**TASK STATEMENT:**
Should the word "textit" occur in a line of the records, copy that line.

------ DATASET RECORDS

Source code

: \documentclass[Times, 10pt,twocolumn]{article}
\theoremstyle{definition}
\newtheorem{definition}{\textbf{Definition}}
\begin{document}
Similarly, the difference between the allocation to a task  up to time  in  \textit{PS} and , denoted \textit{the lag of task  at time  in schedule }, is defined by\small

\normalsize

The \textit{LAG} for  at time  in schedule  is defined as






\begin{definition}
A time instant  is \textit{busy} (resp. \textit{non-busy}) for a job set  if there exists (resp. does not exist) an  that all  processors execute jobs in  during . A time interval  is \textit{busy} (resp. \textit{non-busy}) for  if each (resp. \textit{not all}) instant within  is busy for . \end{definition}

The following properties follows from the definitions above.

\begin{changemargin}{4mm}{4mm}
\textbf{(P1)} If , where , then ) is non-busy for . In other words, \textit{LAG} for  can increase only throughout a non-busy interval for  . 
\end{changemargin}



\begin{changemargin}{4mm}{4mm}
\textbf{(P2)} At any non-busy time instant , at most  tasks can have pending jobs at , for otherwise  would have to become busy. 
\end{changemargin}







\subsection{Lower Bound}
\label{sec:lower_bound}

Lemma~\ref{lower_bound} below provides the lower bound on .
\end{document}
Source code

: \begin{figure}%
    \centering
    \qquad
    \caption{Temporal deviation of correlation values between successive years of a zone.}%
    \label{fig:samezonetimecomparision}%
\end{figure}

------------

**ANSWER SPACE:**
Similarly, the difference between the allocation to a task  up to time  in  \textit{PS} and , denoted \textit{the lag of task  at time  in schedule }, is defined by\small
The \textit{LAG} for  at time  in schedule  is defined as
A time instant  is \textit{busy} (resp. \textit{non-busy}) for a job set  if there exists (resp. does not exist) an  that all  processors execute jobs in  during . A time interval  is \textit{busy} (resp. \textit{non-busy}) for  if each (resp. \textit{not all}) instant within  is busy for . \end{definition}
\textbf{(P1)} If , where , then ) is non-busy for . In other words, \textit{LAG} for  can increase only throughout a non-busy interval for  . 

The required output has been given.